Gov. Quinn is looking to lease the Illinois Lottery to a private company, a deal that could add $1 billion to the state’s coffers -- but that’s actually going to be a terrible deal for Illinois gamblers.

The lottery is already the worst form of gambling known to man. The average state lottery pays back only half the money it takes in. Compare that to slot machines, which pay out between 95 and 99 percent of a gambler’s money, or blackjack, where the house edge is 7 percent. Even horse racing, with its 20 percent take, is vastly more generous than the lottery.

And if a profit-driven company gets hold of the lottery? That’s going to be another entity that wants a share of the gambler’s dollar. When the private sector gets involved in public business, the public always gets screwed. Just look at how much rates increased at Chicago parking meters, or on the Skyway.

If Quinn really wants to do gamblers a favor (although I’m not sure he does), he’d promote more generous forms of gambling in Illinois. For example:

Sports Betting
Since Congress banned Internet gambling in 2006, it’s almost impossible to get a bet down on a game. I wanted to bet Michigan State +1½ versus Butler on Saturday, but I couldn’t find Big John, the only bookie I know.

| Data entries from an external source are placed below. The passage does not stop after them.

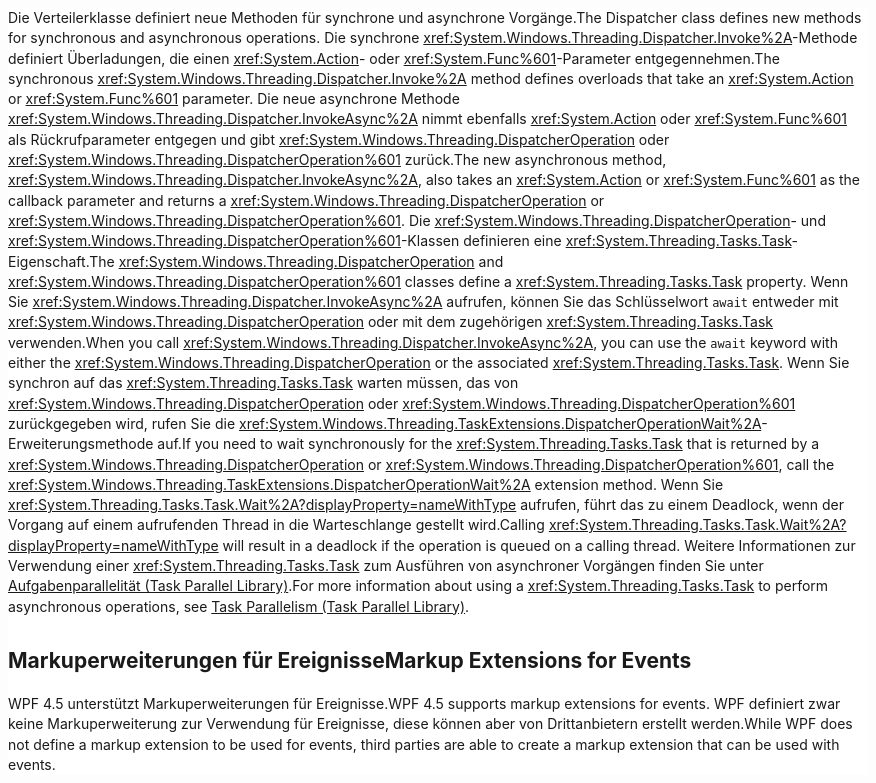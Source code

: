  <span data-ttu-id="1c427-196">Die Verteilerklasse definiert neue Methoden für synchrone und asynchrone Vorgänge.</span><span class="sxs-lookup"><span data-stu-id="1c427-196">The Dispatcher class defines new methods for synchronous and asynchronous operations.</span></span>  <span data-ttu-id="1c427-197">Die synchrone <xref:System.Windows.Threading.Dispatcher.Invoke%2A>-Methode definiert Überladungen, die einen <xref:System.Action>- oder <xref:System.Func%601>-Parameter entgegennehmen.</span><span class="sxs-lookup"><span data-stu-id="1c427-197">The synchronous <xref:System.Windows.Threading.Dispatcher.Invoke%2A> method defines overloads that take an <xref:System.Action> or <xref:System.Func%601> parameter.</span></span> <span data-ttu-id="1c427-198">Die neue asynchrone Methode <xref:System.Windows.Threading.Dispatcher.InvokeAsync%2A> nimmt ebenfalls <xref:System.Action> oder <xref:System.Func%601> als Rückrufparameter entgegen und gibt <xref:System.Windows.Threading.DispatcherOperation> oder <xref:System.Windows.Threading.DispatcherOperation%601> zurück.</span><span class="sxs-lookup"><span data-stu-id="1c427-198">The new asynchronous method, <xref:System.Windows.Threading.Dispatcher.InvokeAsync%2A>, also takes an <xref:System.Action> or <xref:System.Func%601> as the callback parameter and returns a <xref:System.Windows.Threading.DispatcherOperation> or <xref:System.Windows.Threading.DispatcherOperation%601>.</span></span>   <span data-ttu-id="1c427-199">Die <xref:System.Windows.Threading.DispatcherOperation>- und <xref:System.Windows.Threading.DispatcherOperation%601>-Klassen definieren eine <xref:System.Threading.Tasks.Task>-Eigenschaft.</span><span class="sxs-lookup"><span data-stu-id="1c427-199">The <xref:System.Windows.Threading.DispatcherOperation> and <xref:System.Windows.Threading.DispatcherOperation%601> classes define a <xref:System.Threading.Tasks.Task> property.</span></span>  <span data-ttu-id="1c427-200">Wenn Sie <xref:System.Windows.Threading.Dispatcher.InvokeAsync%2A> aufrufen, können Sie das Schlüsselwort `await` entweder mit <xref:System.Windows.Threading.DispatcherOperation> oder mit dem zugehörigen <xref:System.Threading.Tasks.Task> verwenden.</span><span class="sxs-lookup"><span data-stu-id="1c427-200">When you call <xref:System.Windows.Threading.Dispatcher.InvokeAsync%2A>, you can use the `await` keyword with either the <xref:System.Windows.Threading.DispatcherOperation> or the associated <xref:System.Threading.Tasks.Task>.</span></span> <span data-ttu-id="1c427-201">Wenn Sie synchron auf das <xref:System.Threading.Tasks.Task> warten müssen, das von <xref:System.Windows.Threading.DispatcherOperation> oder <xref:System.Windows.Threading.DispatcherOperation%601> zurückgegeben wird, rufen Sie die <xref:System.Windows.Threading.TaskExtensions.DispatcherOperationWait%2A>-Erweiterungsmethode auf.</span><span class="sxs-lookup"><span data-stu-id="1c427-201">If you need to wait synchronously for the <xref:System.Threading.Tasks.Task> that is returned by a <xref:System.Windows.Threading.DispatcherOperation> or <xref:System.Windows.Threading.DispatcherOperation%601>, call the <xref:System.Windows.Threading.TaskExtensions.DispatcherOperationWait%2A> extension method.</span></span> <span data-ttu-id="1c427-202">Wenn Sie <xref:System.Threading.Tasks.Task.Wait%2A?displayProperty=nameWithType> aufrufen, führt das zu einem Deadlock, wenn der Vorgang auf einem aufrufenden Thread in die Warteschlange gestellt wird.</span><span class="sxs-lookup"><span data-stu-id="1c427-202">Calling <xref:System.Threading.Tasks.Task.Wait%2A?displayProperty=nameWithType> will result in a deadlock if the operation is queued on a calling thread.</span></span> <span data-ttu-id="1c427-203">Weitere Informationen zur Verwendung einer <xref:System.Threading.Tasks.Task> zum Ausführen von asynchroner Vorgängen finden Sie unter [Aufgabenparallelität (Task Parallel Library)](../../../standard/parallel-programming/task-based-asynchronous-programming.md).</span><span class="sxs-lookup"><span data-stu-id="1c427-203">For more information about using a <xref:System.Threading.Tasks.Task> to perform asynchronous operations, see [Task Parallelism (Task Parallel Library)](../../../standard/parallel-programming/task-based-asynchronous-programming.md).</span></span>  
  
<a name="events_markup_extenions"></a>   
## <a name="markup-extensions-for-events"></a><span data-ttu-id="1c427-204">Markuperweiterungen für Ereignisse</span><span class="sxs-lookup"><span data-stu-id="1c427-204">Markup Extensions for Events</span></span>  
 <span data-ttu-id="1c427-205">WPF 4.5 unterstützt Markuperweiterungen für Ereignisse.</span><span class="sxs-lookup"><span data-stu-id="1c427-205">WPF 4.5 supports markup extensions for events.</span></span>  <span data-ttu-id="1c427-206">WPF definiert zwar keine Markuperweiterung zur Verwendung für Ereignisse, diese können aber von Drittanbietern erstellt werden.</span><span class="sxs-lookup"><span data-stu-id="1c427-206">While WPF does not define a markup extension to be used for events, third parties are able to create a markup extension that can be used with events.</span></span>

So I wasn’t able to lose money on the Spartans. In England, bookie joints are as common as 7-Elevens are here. If the state could open a set of bucket shops, it could rake in all sorts of unprofitable bets on the Cubs, the Bears and the Bulls. The pro leagues would complain that gambling was tainting their sports -- then go back to selling the NFL Sunday package to fantasy football owners who want to keep track of all their players. The problem here: we’d have to change the federal law banning states from the bookie business.

Slots at Racetracks
The racetracks have been begging for slots for years, and they have a point. At one time, racetracks had a monopoly on legal gambling. There was no lottery, no casinos, no video poker. Then, suddenly, they had to compete for gambling dollars, while still feeding the horses and paying the jockeys. This year, Rep. Will Burns (D-Chicago) introduced a bill that would place slot machines in race tracks and use the money to fund capital projects.

A Casino in Chicago
I know a guy who claims he makes his living as a poker player, and he’s enough of a weasel that I believe him. He lives in Lake View, and every night drives to the boats in Indiana, just across the city limits. Sure, Illinois has riverboats, but the local casinos are in Elgin, Joliet and Aurora -- too far for Chicago gamblers. We have three rivers in Chicago. Put a boat on one of them.

More OTBs
You shouldn’t have to leave your neighborhood to bet on a horse race. Why not put a TV and a betting machine in every currency exchange in Illinois? Most OTBs are as charming as currency exchanges, and attract the same type of people, so there’s a synergy here.

Do all that, and you’ll not only raise more than a billion dollars, you’ll also keep more money in gamblers’ pockets, so they can keep gambling.

After all: ottery winners don't spend all their money on more lottery tickets. They waste it on sports cars, mansions, booze and divorce.